Further, the feedforward fully-connected layer includes:
two linear transformations with a Relu activation function in between; the mathematical formula corresponding to the forward feedback full connection layer is as follows:
FFN(x)=max(0,xW 1 +b 1 )W 2 +b 2
in the formula, W 1 、W 2 、b 1 And b 2 Respectively feeding back parameters of the full connection layer; max () represents the ReLU activation function.
Compared with the prior art, the RNA modification site prediction method based on the multi-scale cross attention model has the following beneficial effects:
the invention determines the sequence to be predicted as 3 groups of input sequences with different scales, then carries out word embedding coding and position coding in sequence, then sends the processed 3 sequences into a coding module respectively, namely 3 coding blocks connected in series, finally accumulates the values after coding processing, averages the values, and predicts whether the RNA base sequence of the human species contains N or not through a full-connection neural network layer and two classifiers 1 -a methyl adenosine modification site. Wherein, the multiscale cross attention layer includes: while the sequence a carries out self-attention calculation, the sequence a carries out cross attention calculation with the sequence b and the sequence c respectively, and the cross attention means that the first sequence is used as query (query) input and the cross attention means that the first sequence is used as query inputOne sequence is used as key (key) input and value (value) input, attention calculation is carried out, and then output results of 3 kinds of attention are added up to be used as output of a cross attention layer, so that the multi-scale cross attention layer is realized.
Drawings
FIG. 1 is a schematic diagram of a multi-scale cross-attention model-based approach provided in one embodiment;
FIG. 2 is a schematic diagram of a cross-attention mechanism provided in one embodiment;
FIG. 3 is a block diagram of a three-way cross-attention mechanism provided in one embodiment.
Detailed Description
In order to make the objects, technical solutions and advantages of the present application more apparent, the present application is described in further detail below with reference to the accompanying drawings and embodiments. It should be understood that the specific embodiments described herein are merely illustrative of the present application and are not intended to limit the present application.

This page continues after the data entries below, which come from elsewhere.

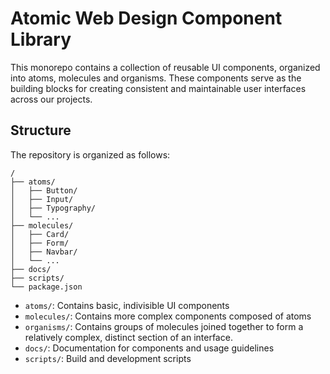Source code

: # Atomic Web Design Component Library

This monorepo contains a collection of reusable UI components, organized into atoms, molecules and organisms. These components serve as the building blocks for creating consistent and maintainable user interfaces across our projects.

## Structure

The repository is organized as follows:

```
/
├── atoms/
│   ├── Button/
│   ├── Input/
│   ├── Typography/
│   └── ...
├── molecules/
│   ├── Card/
│   ├── Form/
│   ├── Navbar/
│   └── ...
├── docs/
├── scripts/
└── package.json
```

- `atoms/`: Contains basic, indivisible UI components
- `molecules/`: Contains more complex components composed of atoms
- `organisms/`: Contains groups of molecules joined together to form a relatively complex, distinct section of an interface.
- `docs/`: Documentation for components and usage guidelines
- `scripts/`: Build and development scripts
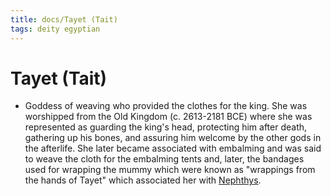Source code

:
 ```yaml
---
title: docs/Tayet (Tait)
tags: deity egyptian
---
```


# Tayet (Tait)
- Goddess of weaving who provided the clothes for the king. She was worshipped from the Old Kingdom (c. 2613-2181 BCE) where she was represented as guarding the king's head, protecting him after death, gathering up his bones, and assuring him welcome by the other gods in the afterlife. She later became associated with embalming and was said to weave the cloth for the embalming tents and, later, the bandages used for wrapping the mummy which were known as "wrappings from the hands of Tayet" which associated her with [Nephthys](Nephthys.md).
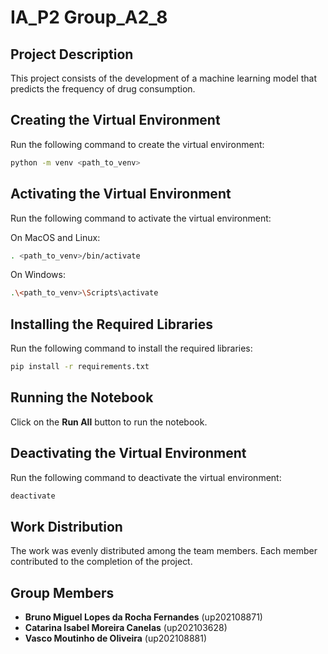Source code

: # IA_P2 Group_A2_8

## **Project Description**

This project consists of the development of a machine learning model that predicts the frequency of drug consumption.

## **Creating the Virtual Environment**

Run the following command to create the virtual environment:

```bash
python -m venv <path_to_venv>
```

## **Activating the Virtual Environment**

Run the following command to activate the virtual environment:

On MacOS and Linux:

```bash
. <path_to_venv>/bin/activate
```

On Windows:

```bash
.\<path_to_venv>\Scripts\activate
```

## **Installing the Required Libraries**

Run the following command to install the required libraries:

```bash
pip install -r requirements.txt
```

## **Running the Notebook**

Click on the **Run All** button to run the notebook.

## **Deactivating the Virtual Environment**

Run the following command to deactivate the virtual environment:

```bash
deactivate
```

## **Work Distribution**

The work was evenly distributed among the team members. Each member contributed to the completion of the project.

## **Group Members**

- **Bruno Miguel Lopes da Rocha Fernandes** (up202108871)
- **Catarina Isabel Moreira Canelas** (up202103628)
- **Vasco Moutinho de Oliveira** (up202108881)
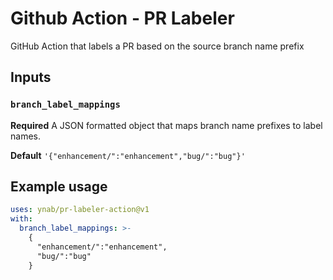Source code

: # Github Action - PR Labeler

GitHub Action that labels a PR based on the source branch name prefix

## Inputs

### `branch_label_mappings`

**Required** A JSON formatted object that maps branch name prefixes to label names.

**Default** `'{"enhancement/":"enhancement","bug/":"bug"}'`

## Example usage

```yaml
uses: ynab/pr-labeler-action@v1
with:
  branch_label_mappings: >-
    {
      "enhancement/":"enhancement",
      "bug/":"bug"
    }
```
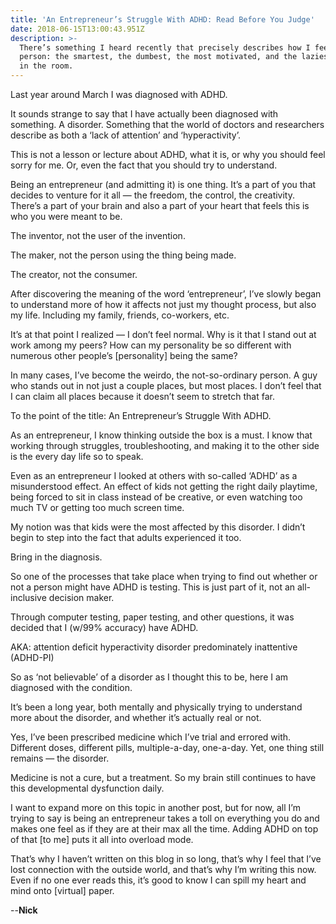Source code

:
```yaml
---
title: 'An Entrepreneur’s Struggle With ADHD: Read Before You Judge'
date: 2018-06-15T13:00:43.951Z
description: >-
  There’s something I heard recently that precisely describes how I feel as a
  person: the smartest, the dumbest, the most motivated, and the laziest person
  in the room.
---
```

Last year around March I was diagnosed with ADHD.

It sounds strange to say that I have actually been diagnosed with something. A disorder. Something that the world of doctors and researchers describe as both a ‘lack of attention’ and ‘hyperactivity’.

This is not a lesson or lecture about ADHD, what it is, or why you should feel sorry for me. Or, even the fact that you should try to understand.

Being an entrepreneur (and admitting it) is one thing. It’s a part of you that decides to venture for it all — the freedom, the control, the creativity. There’s a part of your brain and also a part of your heart that feels this is who you were meant to be.

The inventor, not the user of the invention.

The maker, not the person using the thing being made.

The creator, not the consumer.

After discovering the meaning of the word ‘entrepreneur’, I’ve slowly began to understand more of how it affects not just my thought process, but also my life. Including my family, friends, co-workers, etc.

It’s at that point I realized — I don’t feel normal. Why is it that I stand out at work among my peers? How can my personality be so different with numerous other people’s \[personality] being the same?

In many cases, I’ve become the weirdo, the not-so-ordinary person. A guy who stands out in not just a couple places, but most places. I don’t feel that I can claim all places because it doesn’t seem to stretch that far.

To the point of the title: An Entrepreneur’s Struggle With ADHD.

As an entrepreneur, I know thinking outside the box is a must. I know that working through struggles, troubleshooting, and making it to the other side is the every day life so to speak.

Even as an entrepreneur I looked at others with so-called ‘ADHD’ as a misunderstood effect. An effect of kids not getting the right daily playtime, being forced to sit in class instead of be creative, or even watching too much TV or getting too much screen time.

My notion was that kids were the most affected by this disorder. I didn’t begin to step into the fact that adults experienced it too.

Bring in the diagnosis.

So one of the processes that take place when trying to find out whether or not a person might have ADHD is testing. This is just part of it, not an all-inclusive decision maker.

Through computer testing, paper testing, and other questions, it was decided that I (w/99% accuracy) have ADHD.

AKA: attention deficit hyperactivity disorder predominately inattentive (ADHD-PI)

So as ‘not believable’ of a disorder as I thought this to be, here I am diagnosed with the condition.

It’s been a long year, both mentally and physically trying to understand more about the disorder, and whether it’s actually real or not.

Yes, I’ve been prescribed medicine which I’ve trial and errored with. Different doses, different pills, multiple-a-day, one-a-day. Yet, one thing still remains — the disorder.

Medicine is not a cure, but a treatment. So my brain still continues to have this developmental dysfunction daily.

I want to expand more on this topic in another post, but for now, all I’m trying to say is being an entrepreneur takes a toll on everything you do and makes one feel as if they are at their max all the time. Adding ADHD on top of that \[to me] puts it all into overload mode.

That’s why I haven’t written on this blog in so long, that’s why I feel that I’ve lost connection with the outside world, and that’s why I’m writing this now. Even if no one ever reads this, it’s good to know I can spill my heart and mind onto \[virtual] paper.

\--**Nick**
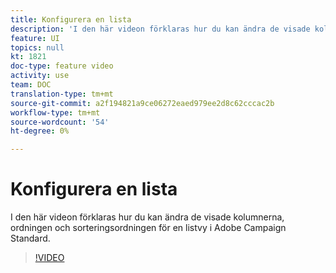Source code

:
 ```yaml
---
title: Konfigurera en lista
description: 'I den här videon förklaras hur du kan ändra de visade kolumnerna, ordningen och sorteringsordningen för en listvy i Adobe Campaign Standard.  '
feature: UI
topics: null
kt: 1821
doc-type: feature video
activity: use
team: DOC
translation-type: tm+mt
source-git-commit: a2f194821a9ce06272eaed979ee2d8c62cccac2b
workflow-type: tm+mt
source-wordcount: '54'
ht-degree: 0%

---
```



# Konfigurera en lista

I den här videon förklaras hur du kan ändra de visade kolumnerna, ordningen och sorteringsordningen för en listvy i Adobe Campaign Standard.

>[!VIDEO](https://video.tv.adobe.com/v/25288/?quality=12)
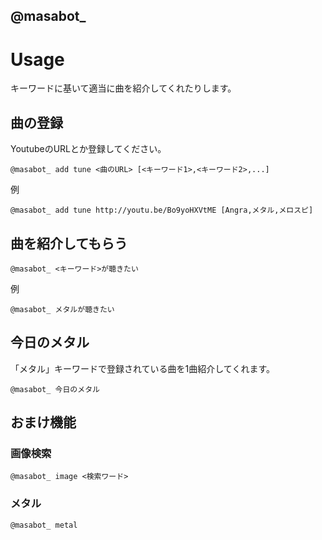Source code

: @masabot_
----

# Usage

キーワードに基いて適当に曲を紹介してくれたりします。

## 曲の登録

YoutubeのURLとか登録してください。

```
@masabot_ add tune <曲のURL> [<キーワード1>,<キーワード2>,...]
```

例

```
@masabot_ add tune http://youtu.be/Bo9yoHXVtME [Angra,メタル,メロスピ]
```

## 曲を紹介してもらう

```
@masabot_ <キーワード>が聴きたい
```

例

```
@masabot_ メタルが聴きたい
```

## 今日のメタル

「メタル」キーワードで登録されている曲を1曲紹介してくれます。

```
@masabot_ 今日のメタル
```

## おまけ機能

### 画像検索

```
@masabot_ image <検索ワード>
```

### メタル

```
@masabot_ metal
```
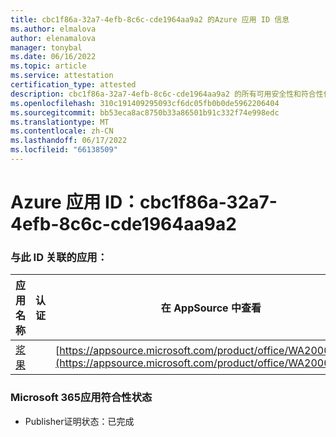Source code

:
 ```yaml
---
title: cbc1f86a-32a7-4efb-8c6c-cde1964aa9a2 的Azure 应用 ID 信息
ms.author: elmalova
author: elenamalova
manager: tonybal
ms.date: 06/16/2022
ms.topic: article
ms.service: attestation
certification_type: attested
description: cbc1f86a-32a7-4efb-8c6c-cde1964aa9a2 的所有可用安全性和符合性信息。
ms.openlocfilehash: 310c191409295093cf6dc05fb0b0de5962206404
ms.sourcegitcommit: bb53eca8ac8750b33a86501b91c332f74e998edc
ms.translationtype: MT
ms.contentlocale: zh-CN
ms.lasthandoff: 06/17/2022
ms.locfileid: "66138509"
---
```

# <a name="azure-app-id-cbc1f86a-32a7-4efb-8c6c-cde1964aa9a2"></a>Azure 应用 ID：cbc1f86a-32a7-4efb-8c6c-cde1964aa9a2


### <a name="apps-associated-with-this-id"></a>与此 ID 关联的应用：
| **应用名称** | **认证** | **在 AppSource 中查看** |
|--------------|---------------|-----------------------|
| [浆果](../forward/WA200004138.md) |  | [https://appsource.microsoft.com/product/office/WA200004138](https://appsource.microsoft.com/product/office/WA200004138) |

### <a name="microsoft-365-app-compliance-status"></a>Microsoft 365应用符合性状态
- Publisher证明状态：已完成
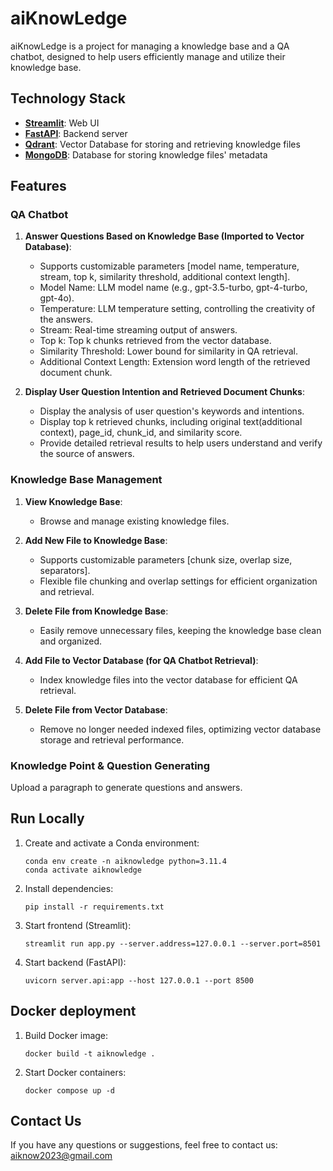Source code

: # aiKnowLedge

aiKnowLedge is a project for managing a knowledge base and a QA chatbot, designed to help users efficiently manage and utilize their knowledge base.

## Technology Stack

- **[Streamlit](https://streamlit.io/)**: Web UI
- **[FastAPI](https://fastapi.tiangolo.com/)**: Backend server
- **[Qdrant](https://qdrant.tech/)**: Vector Database for storing and retrieving knowledge files
- **[MongoDB](https://www.mongodb.com/)**: Database for storing knowledge files' metadata


## Features

### QA Chatbot

1. **Answer Questions Based on Knowledge Base (Imported to Vector Database)**:
   - Supports customizable parameters [model name, temperature, stream, top k, similarity threshold, additional context length].
   - Model Name: LLM model name (e.g., gpt-3.5-turbo, gpt-4-turbo, gpt-4o).
   - Temperature: LLM temperature setting, controlling the creativity of the answers.
   - Stream: Real-time streaming output of answers.
   - Top k: Top k chunks retrieved from the vector database.
   - Similarity Threshold: Lower bound for similarity in QA retrieval.
   - Additional Context Length: Extension word length of the retrieved document chunk.

2. **Display User Question Intention and Retrieved Document Chunks**:
   - Display the analysis of user question's keywords and intentions.
   - Display top k retrieved chunks, including original text(additional context), page_id, chunk_id, and similarity score.
   - Provide detailed retrieval results to help users understand and verify the source of answers.

### Knowledge Base Management

1. **View Knowledge Base**:
   - Browse and manage existing knowledge files.
   
2. **Add New File to Knowledge Base**:
   - Supports customizable parameters [chunk size, overlap size, separators].
   - Flexible file chunking and overlap settings for efficient organization and retrieval.
   
3. **Delete File from Knowledge Base**:
   - Easily remove unnecessary files, keeping the knowledge base clean and organized.
   
4. **Add File to Vector Database (for QA Chatbot Retrieval)**:
   - Index knowledge files into the vector database for efficient QA retrieval.
   
5. **Delete File from Vector Database**:
   - Remove no longer needed indexed files, optimizing vector database storage and retrieval performance.

### Knowledge Point & Question Generating

Upload a paragraph to generate questions and answers.

## Run Locally

1. Create and activate a Conda environment:
   ```shell
   conda env create -n aiknowledge python=3.11.4
   conda activate aiknowledge
   ```
   
2. Install dependencies:
   ```shell
   pip install -r requirements.txt
   ```

3. Start frontend (Streamlit):
   ```shell
   streamlit run app.py --server.address=127.0.0.1 --server.port=8501
   ```

4. Start backend (FastAPI):
   ```shell
   uvicorn server.api:app --host 127.0.0.1 --port 8500
   ```

## Docker deployment
1. Build Docker image:
   ```shell
   docker build -t aiknowledge .
   ```

2. Start Docker containers:
   ```shell
   docker compose up -d
   ```

## Contact Us

If you have any questions or suggestions, feel free to contact us: [aiknow2023@gmail.com](mailto:aiknow2023@gmail.com)
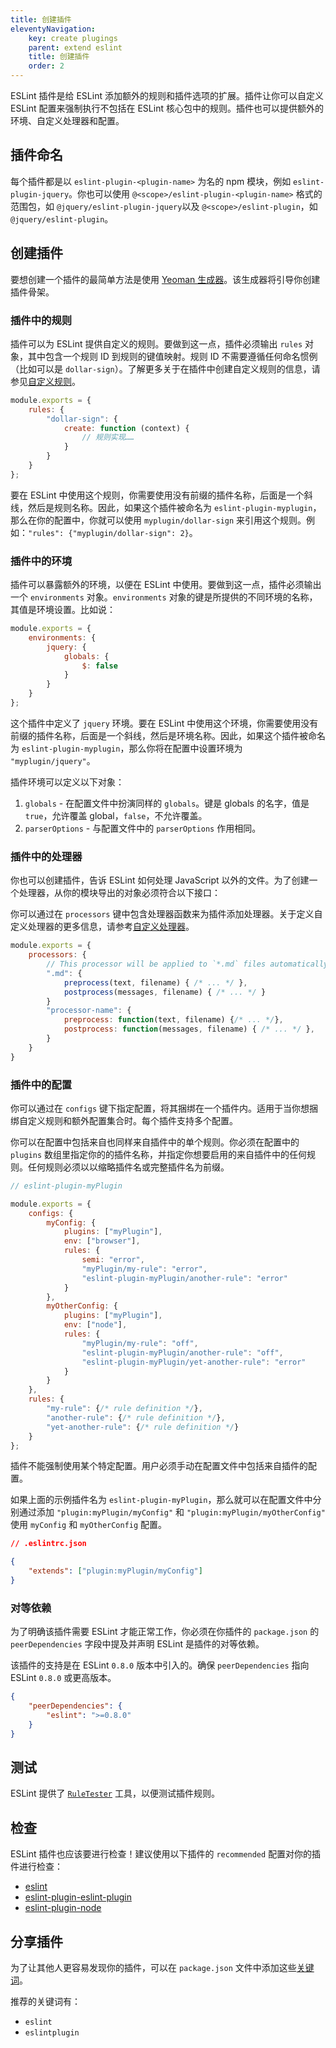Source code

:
 ```yaml
---
title: 创建插件
eleventyNavigation:
    key: create plugings
    parent: extend eslint
    title: 创建插件
    order: 2
---
```


ESLint 插件是给 ESLint 添加额外的规则和插件选项的扩展。插件让你可以自定义 ESLint 配置来强制执行不包括在 ESLint 核心包中的规则。插件也可以提供额外的环境、自定义处理器和配置。

## 插件命名

每个插件都是以 `eslint-plugin-<plugin-name>` 为名的 npm 模块，例如 `eslint-plugin-jquery`。你也可以使用 `@<scope>/eslint-plugin-<plugin-name>` 格式的范围包，如 `@jquery/eslint-plugin-jquery`以及 `@<scope>/eslint-plugin`，如 `@jquery/eslint-plugin`。

## 创建插件

要想创建一个插件的最简单方法是使用 [Yeoman 生成器](https://www.npmjs.com/package/generator-eslint)。该生成器将引导你创建插件骨架。

### 插件中的规则

插件可以为 ESLint 提供自定义的规则。要做到这一点，插件必须输出 `rules` 对象，其中包含一个规则 ID 到规则的键值映射。规则 ID 不需要遵循任何命名惯例（比如可以是 `dollar-sign`）。了解更多关于在插件中创建自定义规则的信息，请参见[自定义规则](custom-rules)。

```js
module.exports = {
    rules: {
        "dollar-sign": {
            create: function (context) {
                // 规则实现……
            }
        }
    }
};
```

要在 ESLint 中使用这个规则，你需要使用没有前缀的插件名称，后面是一个斜线，然后是规则名称。因此，如果这个插件被命名为 `eslint-plugin-myplugin`，那么在你的配置中，你就可以使用 `myplugin/dollar-sign` 来引用这个规则。例如：`"rules": {"myplugin/dollar-sign": 2}`。

### 插件中的环境

插件可以暴露额外的环境，以便在 ESLint 中使用。要做到这一点，插件必须输出一个 `environments` 对象。`environments` 对象的键是所提供的不同环境的名称，其值是环境设置。比如说：

```js
module.exports = {
    environments: {
        jquery: {
            globals: {
                $: false
            }
        }
    }
};
```

这个插件中定义了 `jquery` 环境。要在 ESLint 中使用这个环境，你需要使用没有前缀的插件名称，后面是一个斜线，然后是环境名称。因此，如果这个插件被命名为 `eslint-plugin-myplugin`，那么你将在配置中设置环境为 `"myplugin/jquery"`。

插件环境可以定义以下对象：

1. `globals` - 在配置文件中扮演同样的 `globals`。键是 globals 的名字，值是 `true`，允许覆盖 global，`false`，不允许覆盖。
1. `parserOptions` - 与配置文件中的 `parserOptions` 作用相同。

### 插件中的处理器

你也可以创建插件，告诉 ESLint 如何处理 JavaScript 以外的文件。为了创建一个处理器，从你的模块导出的对象必须符合以下接口：

你可以通过在 `processors` 键中包含处理器函数来为插件添加处理器。关于定义自定义处理器的更多信息，请参考[自定义处理器](custom-processors)。

```js
module.exports = {
    processors: {
        // This processor will be applied to `*.md` files automatically.
        ".md": {
            preprocess(text, filename) { /* ... */ },
            postprocess(messages, filename) { /* ... */ }
        }
        "processor-name": {
            preprocess: function(text, filename) {/* ... */},
            postprocess: function(messages, filename) { /* ... */ },
        }
    }
}
```

### 插件中的配置

你可以通过在 `configs` 键下指定配置，将其捆绑在一个插件内。适用于当你想捆绑自定义规则和额外配置集合时。每个插件支持多个配置。

你可以在配置中包括来自也同样来自插件中的单个规则。你必须在配置中的 `plugins` 数组里指定你的的插件名称，并指定你想要启用的来自插件中的任何规则。任何规则必须以以缩略插件名或完整插件名为前缀。

```js
// eslint-plugin-myPlugin

module.exports = {
    configs: {
        myConfig: {
            plugins: ["myPlugin"],
            env: ["browser"],
            rules: {
                semi: "error",
                "myPlugin/my-rule": "error",
                "eslint-plugin-myPlugin/another-rule": "error"
            }
        },
        myOtherConfig: {
            plugins: ["myPlugin"],
            env: ["node"],
            rules: {
                "myPlugin/my-rule": "off",
                "eslint-plugin-myPlugin/another-rule": "off",
                "eslint-plugin-myPlugin/yet-another-rule": "error"
            }
        }
    },
    rules: {
        "my-rule": {/* rule definition */},
        "another-rule": {/* rule definition */},
        "yet-another-rule": {/* rule definition */}
    }
};
```

插件不能强制使用某个特定配置。用户必须手动在配置文件中包括来自插件的配置。

如果上面的示例插件名为 `eslint-plugin-myPlugin`，那么就可以在配置文件中分别通过添加 `"plugin:myPlugin/myConfig"` 和 `"plugin:myPlugin/myOtherConfig"` 使用 `myConfig` 和 `myOtherConfig` 配置。

```json
// .eslintrc.json

{
    "extends": ["plugin:myPlugin/myConfig"]
}

```

### 对等依赖

为了明确该插件需要 ESLint 才能正常工作，你必须在你插件的 `package.json` 的 `peerDependencies` 字段中提及并声明 ESLint 是插件的对等依赖。

该插件的支持是在 ESLint `0.8.0` 版本中引入的。确保 `peerDependencies` 指向 ESLint `0.8.0` 或更高版本。

```json
{
    "peerDependencies": {
        "eslint": ">=0.8.0"
    }
}
```

## 测试

ESLint 提供了 [`RuleTester`](../integrate/nodejs-api#ruletester) 工具，以便测试插件规则。

## 检查

ESLint 插件也应该要进行检查！建议使用以下插件的 `recommended` 配置对你的插件进行检查：

* [eslint](https://www.npmjs.com/package/eslint)
* [eslint-plugin-eslint-plugin](https://www.npmjs.com/package/eslint-plugin-eslint-plugin)
* [eslint-plugin-node](https://www.npmjs.com/package/eslint-plugin-node)

## 分享插件

为了让其他人更容易发现你的插件，可以在 `package.json` 文件中添加这些[关键词](https://docs.npmjs.com/cli/v9/configuring-npm/package-json#keywords)。

推荐的关键词有：

* `eslint`
* `eslintplugin`
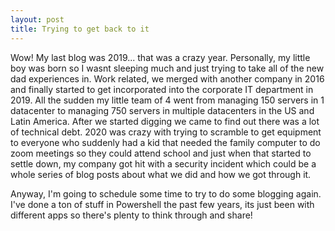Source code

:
 ```yaml
---
layout: post
title: Trying to get back to it
---
```


Wow! My last blog was 2019... that was a crazy year. Personally, my little boy was born so I wasnt sleeping much and just trying to
take all of the new dad experiences in. Work related, we merged with another company in 2016 and finally started to get incorporated
into the corporate IT department in 2019. All the sudden my little team of 4 went from managing 150 servers in 1 datacenter
to managing 750 servers in multiple datacenters in the US and Latin America. After we started digging we came to find out there was a
lot of technical debt. 2020 was crazy with trying to scramble to get equipment to everyone who suddenly had a kid that needed
the family computer to do zoom meetings so they could attend school and just when that started to settle down, my company got hit
with a security incident which could be a whole series of blog posts about what we did and how we got through it.

Anyway, I'm going to schedule some time to try to do some blogging again. I've done a ton of stuff in Powershell the past few
years, its just been with different apps so there's plenty to think through and share!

The embodiment of the invention provides a method for predicting RNA modification sites of a multi-scale cross attention model, which specifically comprises the following steps:
1) Collecting positive and negative sample data sets: obtaining N of RNA of human species 1 -methyladenosine (N1-methyladenosine, m) 1 A) Modifying site data set including RNA sample sequence of positive and negative data set and corresponding class label, sample length being 41bp (Base Pair, bp), the model requires each sample to take 3 groups of RNA Base sequence with different scale as input sequence, sequence a, sequence b and sequence c are set as set composed of sequence with different scale length xbp, ybp and zbp, so training set and testing set of the model can be expressed as following form
Figure BDA0003891324040000071
Wherein, y n ∈{0,1},
Figure BDA0003891324040000072
Representing the auxiliary sequence (side sequence) with the length of xbp, ybp and zbp of the ith sample in different scales, wherein the auxiliary sequence takes the sequence center as the centerIntercepting sequences with different scales from left to right of the point;
1-1) training set and test set containing N 1 RNA of methyladenosine modification site as positive sample, containing no N 1 RNA at the methyladenosine modification site as negative sample.
Wherein positive and negative samples specify: positive sample sequence (m) 1 A methylation site sequence) is a sequence having a common length (or a common base) around the N1-methyladenosine modification site (base A). The base in the center of the negative sample sequence is also A, but it is not N 1 The methyladenosine modification site, and the negative sample sequence is also a sequence of a common length (or a common base) around the base A. The positive and negative samples have the same common length, and the length is 41bp (Base Pair, bp).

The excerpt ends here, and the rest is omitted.